┌──
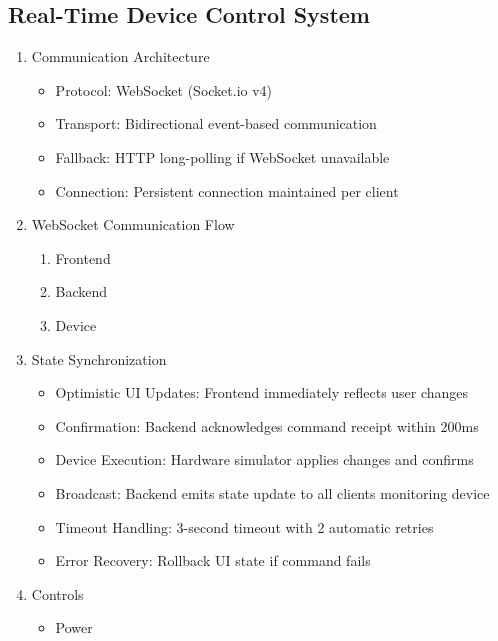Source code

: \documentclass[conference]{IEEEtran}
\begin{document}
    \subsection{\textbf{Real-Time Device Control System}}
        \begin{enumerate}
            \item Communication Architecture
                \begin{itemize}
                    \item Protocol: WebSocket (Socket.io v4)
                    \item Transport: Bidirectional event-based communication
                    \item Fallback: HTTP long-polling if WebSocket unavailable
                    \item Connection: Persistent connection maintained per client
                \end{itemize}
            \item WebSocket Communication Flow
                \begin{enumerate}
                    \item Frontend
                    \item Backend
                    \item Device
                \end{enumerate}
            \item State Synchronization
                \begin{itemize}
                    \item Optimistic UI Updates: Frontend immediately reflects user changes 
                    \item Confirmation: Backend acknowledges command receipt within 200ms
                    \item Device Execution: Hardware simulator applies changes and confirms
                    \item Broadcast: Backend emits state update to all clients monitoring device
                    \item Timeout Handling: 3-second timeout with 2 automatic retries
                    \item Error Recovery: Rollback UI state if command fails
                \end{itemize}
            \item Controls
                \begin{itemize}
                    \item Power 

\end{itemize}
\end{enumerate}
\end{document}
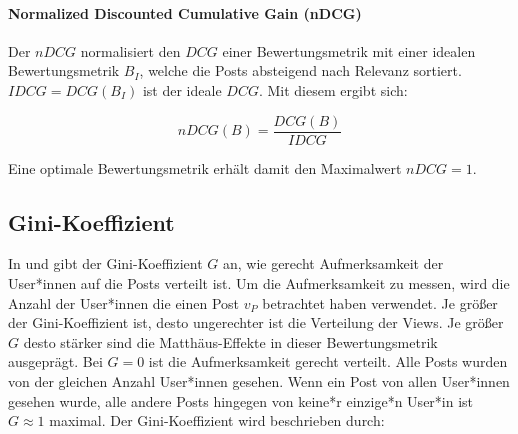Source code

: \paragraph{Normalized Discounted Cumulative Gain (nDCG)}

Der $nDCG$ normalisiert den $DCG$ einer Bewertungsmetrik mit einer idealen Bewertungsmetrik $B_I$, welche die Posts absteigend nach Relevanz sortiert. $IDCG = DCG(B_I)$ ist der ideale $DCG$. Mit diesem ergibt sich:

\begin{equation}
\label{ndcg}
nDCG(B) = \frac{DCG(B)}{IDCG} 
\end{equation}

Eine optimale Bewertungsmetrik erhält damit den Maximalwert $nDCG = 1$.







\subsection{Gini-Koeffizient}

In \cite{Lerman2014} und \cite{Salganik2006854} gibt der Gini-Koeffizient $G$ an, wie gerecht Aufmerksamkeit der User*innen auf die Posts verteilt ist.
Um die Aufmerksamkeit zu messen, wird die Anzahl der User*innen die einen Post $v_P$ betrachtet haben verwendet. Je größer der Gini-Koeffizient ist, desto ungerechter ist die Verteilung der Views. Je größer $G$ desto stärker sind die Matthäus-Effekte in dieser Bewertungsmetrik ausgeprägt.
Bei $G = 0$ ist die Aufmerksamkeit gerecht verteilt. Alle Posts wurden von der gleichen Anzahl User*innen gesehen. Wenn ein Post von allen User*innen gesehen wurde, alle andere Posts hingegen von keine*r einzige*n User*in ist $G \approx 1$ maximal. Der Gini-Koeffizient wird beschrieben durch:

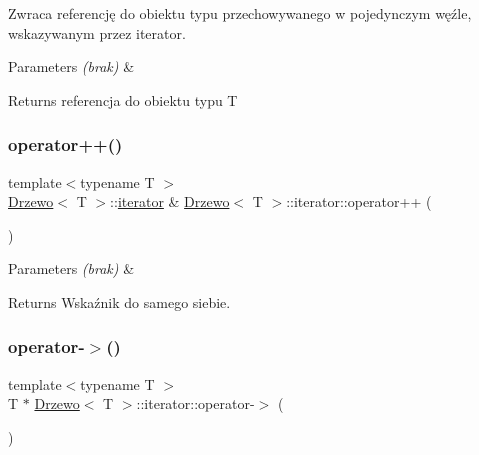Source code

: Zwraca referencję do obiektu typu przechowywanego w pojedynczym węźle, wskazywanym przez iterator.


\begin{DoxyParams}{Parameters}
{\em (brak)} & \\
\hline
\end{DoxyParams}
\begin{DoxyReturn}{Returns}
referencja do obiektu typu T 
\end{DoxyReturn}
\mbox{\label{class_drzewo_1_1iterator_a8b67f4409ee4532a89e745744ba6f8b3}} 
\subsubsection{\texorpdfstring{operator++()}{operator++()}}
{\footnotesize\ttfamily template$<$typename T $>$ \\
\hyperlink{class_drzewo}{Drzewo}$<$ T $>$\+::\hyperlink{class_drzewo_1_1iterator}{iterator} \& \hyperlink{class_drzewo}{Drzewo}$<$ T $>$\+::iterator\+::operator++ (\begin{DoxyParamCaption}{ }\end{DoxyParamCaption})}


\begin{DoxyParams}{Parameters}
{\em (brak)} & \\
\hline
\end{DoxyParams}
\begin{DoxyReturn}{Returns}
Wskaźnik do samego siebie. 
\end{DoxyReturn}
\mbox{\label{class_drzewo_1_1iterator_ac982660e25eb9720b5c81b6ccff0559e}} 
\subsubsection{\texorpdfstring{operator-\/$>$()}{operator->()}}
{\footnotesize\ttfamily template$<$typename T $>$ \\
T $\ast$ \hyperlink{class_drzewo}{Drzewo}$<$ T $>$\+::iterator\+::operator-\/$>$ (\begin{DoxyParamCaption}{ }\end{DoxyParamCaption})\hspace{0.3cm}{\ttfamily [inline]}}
└──
TASK REQUIREMENTS: In the listing above, locate each line with "obiektu" and copy it.

RESULT FOR THIS EXERCISE:
: Zwraca referencję do obiektu typu przechowywanego w pojedynczym węźle, wskazywanym przez iterator.
referencja do obiektu typu T 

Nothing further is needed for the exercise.